[RFC]: Support encode only models by Workflow Defined Engine #8453

noooop · 2024-09-13T08:27:51Z

Motivation.

As vllm supports more and more models and functions, they require different attention, scheduler, executor, and input output processor. . These modules are becoming increasingly complex, and sometimes new features must be compromised for compatibility. ultimately leading to suboptimal results

Take support for encode only models as an example

Although the encode only models is much simpler than the decode model, they are very different.

The simplest way to support the encode only models is to implement different modules for models of different architectures and load the required modules on demand.
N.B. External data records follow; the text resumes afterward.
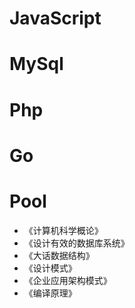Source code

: JavaScript
==========


MySql
=======

Php
====

Go
===

Pool
====

*   《计算机科学概论》
*   《设计有效的数据库系统》
*   《大话数据结构》
*   《设计模式》
*   《企业应用架构模式》
*   《编译原理》
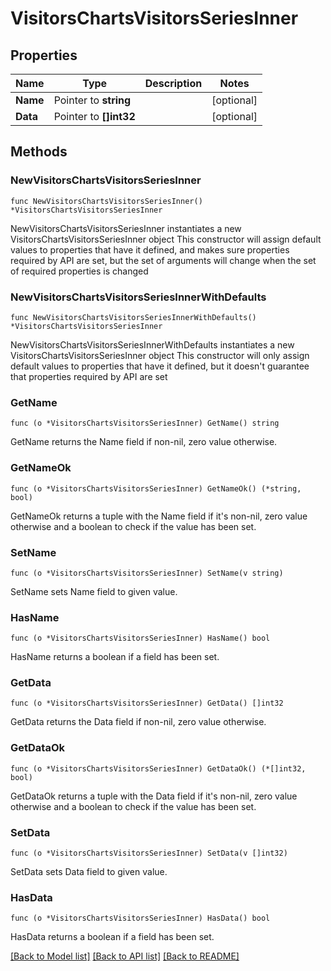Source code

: # VisitorsChartsVisitorsSeriesInner

## Properties

Name | Type | Description | Notes
------------ | ------------- | ------------- | -------------
**Name** | Pointer to **string** |  | [optional] 
**Data** | Pointer to **[]int32** |  | [optional] 

## Methods

### NewVisitorsChartsVisitorsSeriesInner

`func NewVisitorsChartsVisitorsSeriesInner() *VisitorsChartsVisitorsSeriesInner`

NewVisitorsChartsVisitorsSeriesInner instantiates a new VisitorsChartsVisitorsSeriesInner object
This constructor will assign default values to properties that have it defined,
and makes sure properties required by API are set, but the set of arguments
will change when the set of required properties is changed

### NewVisitorsChartsVisitorsSeriesInnerWithDefaults

`func NewVisitorsChartsVisitorsSeriesInnerWithDefaults() *VisitorsChartsVisitorsSeriesInner`

NewVisitorsChartsVisitorsSeriesInnerWithDefaults instantiates a new VisitorsChartsVisitorsSeriesInner object
This constructor will only assign default values to properties that have it defined,
but it doesn't guarantee that properties required by API are set

### GetName

`func (o *VisitorsChartsVisitorsSeriesInner) GetName() string`

GetName returns the Name field if non-nil, zero value otherwise.

### GetNameOk

`func (o *VisitorsChartsVisitorsSeriesInner) GetNameOk() (*string, bool)`

GetNameOk returns a tuple with the Name field if it's non-nil, zero value otherwise
and a boolean to check if the value has been set.

### SetName

`func (o *VisitorsChartsVisitorsSeriesInner) SetName(v string)`

SetName sets Name field to given value.

### HasName

`func (o *VisitorsChartsVisitorsSeriesInner) HasName() bool`

HasName returns a boolean if a field has been set.

### GetData

`func (o *VisitorsChartsVisitorsSeriesInner) GetData() []int32`

GetData returns the Data field if non-nil, zero value otherwise.

### GetDataOk

`func (o *VisitorsChartsVisitorsSeriesInner) GetDataOk() (*[]int32, bool)`

GetDataOk returns a tuple with the Data field if it's non-nil, zero value otherwise
and a boolean to check if the value has been set.

### SetData

`func (o *VisitorsChartsVisitorsSeriesInner) SetData(v []int32)`

SetData sets Data field to given value.

### HasData

`func (o *VisitorsChartsVisitorsSeriesInner) HasData() bool`

HasData returns a boolean if a field has been set.


[[Back to Model list]](../README.md#documentation-for-models) [[Back to API list]](../README.md#documentation-for-api-endpoints) [[Back to README]](../README.md)


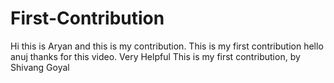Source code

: # First-Contribution
Hi this is Aryan and this is my contribution.
This is my first contribution
hello anuj thanks for this video. Very Helpful
This is my first contribution, by Shivang Goyal

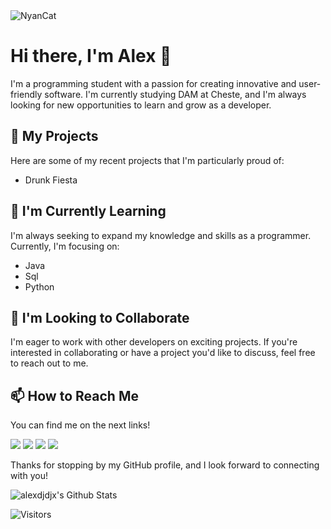 

<img src="https://github.com/anathayna/anathayna/blob/master/assets/nyancat.gif?raw=1" alt="NyanCat">


# Hi there, I'm Alex 👋

I'm a programming student with a passion for creating innovative and user-friendly software. I'm currently studying DAM at Cheste, and I'm always looking for new opportunities to learn and grow as a developer.

## 🔭 My Projects

Here are some of my recent projects that I'm particularly proud of:

- Drunk Fiesta

## 🌱 I'm Currently Learning

I'm always seeking to expand my knowledge and skills as a programmer. Currently, I'm focusing on:

- Java
- Sql
- Python

## 👯 I'm Looking to Collaborate

I'm eager to work with other developers on exciting projects. If you're interested in collaborating or have a project you'd like to discuss, feel free to reach out to me.

## 📫 How to Reach Me

You can find me on the next links!

[<img src="https://img.shields.io/badge/twitter-%231DA1F2.svg?&style=for-the-badge&logo=twitter&logoColor=white" />](https://twitter.com/alexdjdjxd) [<img src="https://img.shields.io/badge/linkedin-%230077B5.svg?&style=for-the-badge&logo=linkedin&logoColor=white" />](https://www.linkedin.com/in/alexdjdjx/) [<img src = "https://img.shields.io/badge/instagram-%23E4405F.svg?&style=for-the-badge&logo=instagram&logoColor=white">](https://www.instagram.com/aavellan2/) [<img src = "https://img.shields.io/badge/facebook-%231877F2.svg?&style=for-the-badge&logo=facebook&logoColor=white">](https://www.facebook.com/pr2tik1)

Thanks for stopping by my GitHub profile, and I look forward to connecting with you!




<img align="center" src="https://github-readme-stats.vercel.app/api?username=alexdjdjx&include_all_commits=true&count_private=true&show_icons=true&line_height=20&title_color=7A7ADB&icon_color=2234AE&text_color=D3D3D3&bg_color=0,000000,130F40" alt="alexdjdjx's Github Stats">



![Visitors](https://api.visitorbadge.io/api/visitors?path=alexdjdjx%2Falexdjdjx&countColor=%23ff8a65&style=plastic)

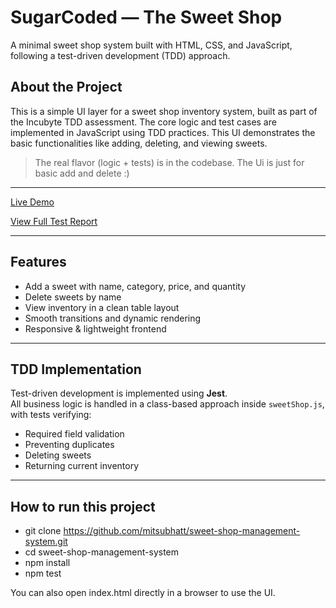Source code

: # SugarCoded — The Sweet Shop

A minimal sweet shop system built with HTML, CSS, and JavaScript, following a test-driven development (TDD) approach.

## About the Project

This is a simple UI layer for a sweet shop inventory system, built as part of the Incubyte TDD assessment. The core logic and test cases are implemented in JavaScript using TDD practices. This UI demonstrates the basic functionalities like adding, deleting, and viewing sweets.

> The real flavor (logic + tests) is in the codebase. The Ui is just for basic add and delete :)

---


[Live Demo](https://mitsubhatt.github.io/sweet-shop-management-system/)

[View Full Test Report](./test-report.md)

---

## Features

- Add a sweet with name, category, price, and quantity
- Delete sweets by name
- View inventory in a clean table layout
- Smooth transitions and dynamic rendering
- Responsive & lightweight frontend

---

## TDD Implementation

Test-driven development is implemented using **Jest**.  
All business logic is handled in a class-based approach inside `sweetShop.js`, with tests verifying:

- Required field validation
- Preventing duplicates
- Deleting sweets
- Returning current inventory

---

## How to run this project

- git clone https://github.com/mitsubhatt/sweet-shop-management-system.git
- cd sweet-shop-management-system
- npm install
- npm test

You can also open index.html directly in a browser to use the UI.
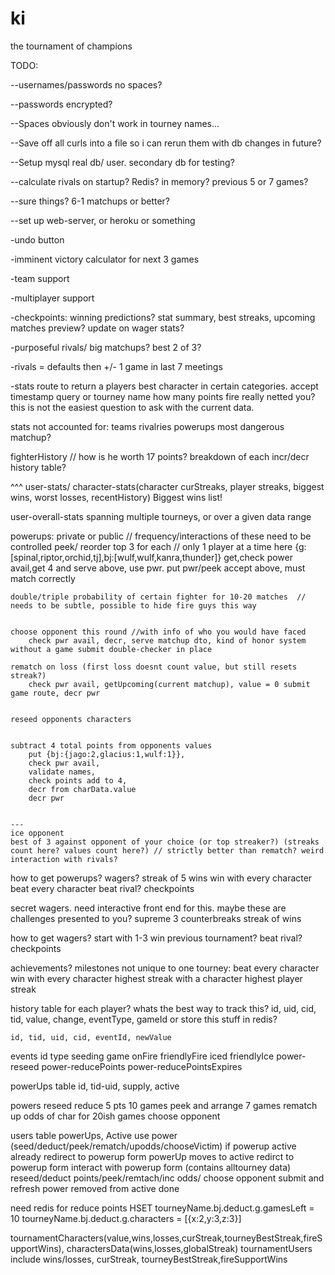 ki
==

the tournament of champions

TODO: 

--usernames/passwords no spaces?

--passwords encrypted?

--Spaces obviously don't work in tourney names...

--Save off all curls into a file so i can rerun them with db changes in future?
 
--Setup mysql real db/ user. secondary db for testing?

--calculate rivals on startup? Redis? in memory? previous 5 or 7 games?

--sure things? 6-1 matchups or better?

--set up web-server, or heroku or something

-undo button
	
-imminent victory calculator for next 3 games

-team support

-multiplayer support

-checkpoints: winning predictions? stat summary, best streaks, upcoming matches preview? update on wager stats?

-purposeful rivals/ big matchups? best 2 of 3?

-rivals = defaults then +/- 1 game in last 7 meetings

-stats route to return a players best character in certain categories. accept timestamp query or tourney name
	how many points fire really netted you? 
	this is not the easiest question to ask with the current data.

stats not accounted for:
	teams
	rivalries
	powerups
	most dangerous matchup?

fighterHistory // how is he worth 17 points? breakdown of each incr/decr
	history table?

^^^ 
user-stats/ character-stats(character curStreaks, player streaks, biggest wins, worst losses, recentHistory) 
	Biggest wins list!

user-overall-stats
	spanning multiple tourneys, or over a given data range

powerups: private or public // frequency/interactions of these need to be controlled
	peek/ reorder top 3 for each // only 1 player at a time here
		{g:[spinal,riptor,orchid,tj],bj:[wulf,wulf,kanra,thunder]}
		get,check power avail,get 4 and serve above, use pwr. put pwr/peek accept above, must match correctly


	double/triple probability of certain fighter for 10-20 matches  // needs to be subtle, possible to hide fire guys this way


	choose opponent this round //with info of who you would have faced
		check pwr avail, decr, serve matchup dto, kind of honor system without a game submit double-checker in place

	rematch on loss (first loss doesnt count value, but still resets streak?)
		check pwr avail, getUpcoming(current matchup), value = 0 submit game route, decr pwr


	reseed opponents characters


	subtract 4 total points from opponents values
		put {bj:{jago:2,glacius:1,wulf:1}},
		check pwr avail, 
		validate names,
		check points add to 4,
		decr from charData.value
		decr pwr


	---
	ice opponent
	best of 3 against opponent of your choice (or top streaker?) (streaks count here? values count here?) // strictly better than rematch? weird interaction with rivals?

how to get powerups?
	wagers?
	streak of 5 wins
	win with every character
	beat every character
	beat rival?
	checkpoints

secret wagers. need interactive front end for this.
maybe these are challenges presented to you?
	supreme
	3 counterbreaks
	streak of wins

how to get wagers?
	start with 1-3
	win previous tournament?
	beat rival?
	checkpoints

achievements? milestones not unique to one tourney:
	beat every character
	win with every character
	highest streak with a character
	highest player streak

history table for each player? whats the best way to track this?
	id, uid, cid, tid, value, change, eventType, gameId
or store this stuff in redis?

	id, tid, uid, cid, eventId, newValue 

events
	id type
			seeding
			game
			onFire
			friendlyFire
			iced
			friendlyIce
			power-reseed
			power-reducePoints
			power-reducePointsExpires

powerUps table
	id, tid-uid, supply, active

powers
	reseed
	reduce 5 pts 10 games
	peek and arrange 7 games
	rematch
	up odds of char for 20ish games	
	choose opponent

users table powerUps, Active
	use power (seed/deduct/peek/rematch/upodds/chooseVictim)
		if powerup active already redirect to powerup form
		powerUp moves to active
		redirct to powerup form
	interact with powerup form (contains alltourney data)
		reseed/deduct points/peek/remtach/inc odds/ choose opponent
		submit and refresh
		power removed from active
	done

need redis for reduce points
	HSET 
	tourneyName.bj.deduct.g.gamesLeft = 10
	tourneyName.bj.deduct.g.characters = [{x:2,y:3,z:3}]

tournamentCharacters(value,wins,losses,curStreak,tourneyBestStreak,fireSupportWins), charactersData(wins,losses,globalStreak)
tournamentUsers include wins/losses, curStreak, tourneyBestStreak,fireSupportWins
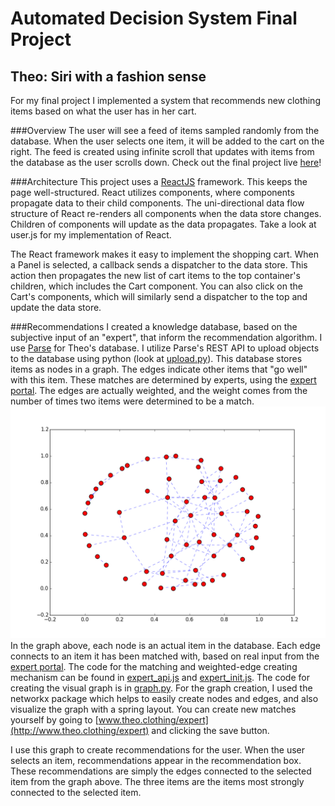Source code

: # Automated Decision System Final Project
## Theo: Siri with a fashion sense

For my final project I implemented a system that recommends new clothing items based on what the user has in her cart.

###Overview
The user will see a feed of items sampled randomly from the database. When the user selects one item, it will be added to the cart on the right.
The feed is created using infinite scroll that updates with items from the database as the user scrolls down. Check out the final project live [here](http://www.theo.clothing)!


###Architecture
This project uses a [ReactJS](https://facebook.github.io/react/) framework. This keeps the page well-structured. React utilizes components, where components propagate data to their child components. The uni-directional data flow structure of React re-renders all components when the data store changes. Children of components will update as the data propagates. Take a look at user.js for my implementation of React.

The React framework makes it easy to implement the shopping cart. When a Panel is selected, a callback sends a dispatcher to the data store. This action then propagates the new list of cart items to the top container's children, which includes the Cart component. You can also click on the Cart's components, which will similarly send a dispatcher to the top and update the data store.

###Recommendations
I created a knowledge database, based on the subjective input of an "expert", that inform the recommendation algorithm. I use [Parse](http://parse.com) for Theo's database. I utilize Parse's REST API to upload objects to the database using python (look at [upload.py](./upload.py)). This database stores items as nodes in a graph. The edges indicate other items that "go well" with this item. These matches are determined by experts, using the [expert portal](www.theo.clothing/expert). The edges are actually weighted, and the weight comes from the number of times two items were determined to be a match.
![Alt text](./graph.png)
In the graph above, each node is an actual item in the database. Each edge connects to an item it has been matched with, based on real input from the [expert portal](www.theo.clothing/expert). The code for the matching and weighted-edge creating mechanism can be found in [expert\_api.js](expert_api.js) and [expert\_init.js](expert_init.js). The code for creating the visual graph is in [graph.py](./graph.py). For the graph creation, I used the networkx package which helps to easily create nodes and edges, and also visualize the graph with a spring layout. You can create new matches yourself by going to [www.theo.clothing/expert](http://www.theo.clothing/expert) and clicking the save button.

I use this graph to create recommendations for the user. When the user selects an item, recommendations appear in the recommendation box. These recommendations are simply the edges connected to the selected item from the graph above. The three items are the items most strongly connected to the selected item.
I call this architecture Workflow Defined Engine, or WDE for short.

Terminology.

The scope of discussion is slightly larger than encode only models, and is roughly divided into three categories：

Encode only models. (Bidirectional Transformers, causal=False), Often fine-tuned as retriever and reranker etc.
Decode only models. (masked multi-head attention, causal=True). There are two interesting uses:
- Output last hidden states as a feature extractor
- Decode only retriever （I don't know of a better name），E.g. e5-mistral-7b （The only Embed model currently supported by vllm)
- Whether it has been fine-tuned or not, there is almost no difference in the code.
Enable bidirectional. LLM2Vec propose a simple unsupervised approach that can transform any decoder-only LLM into a strong text encoder.
- Therefore, we need to support enable_bidirectional flag manually or read hf config automatically, enable bidirectional.

What the above three usages have in common is that there is only the prefill stage. In order to make the terminology more precise, prefill only is used below.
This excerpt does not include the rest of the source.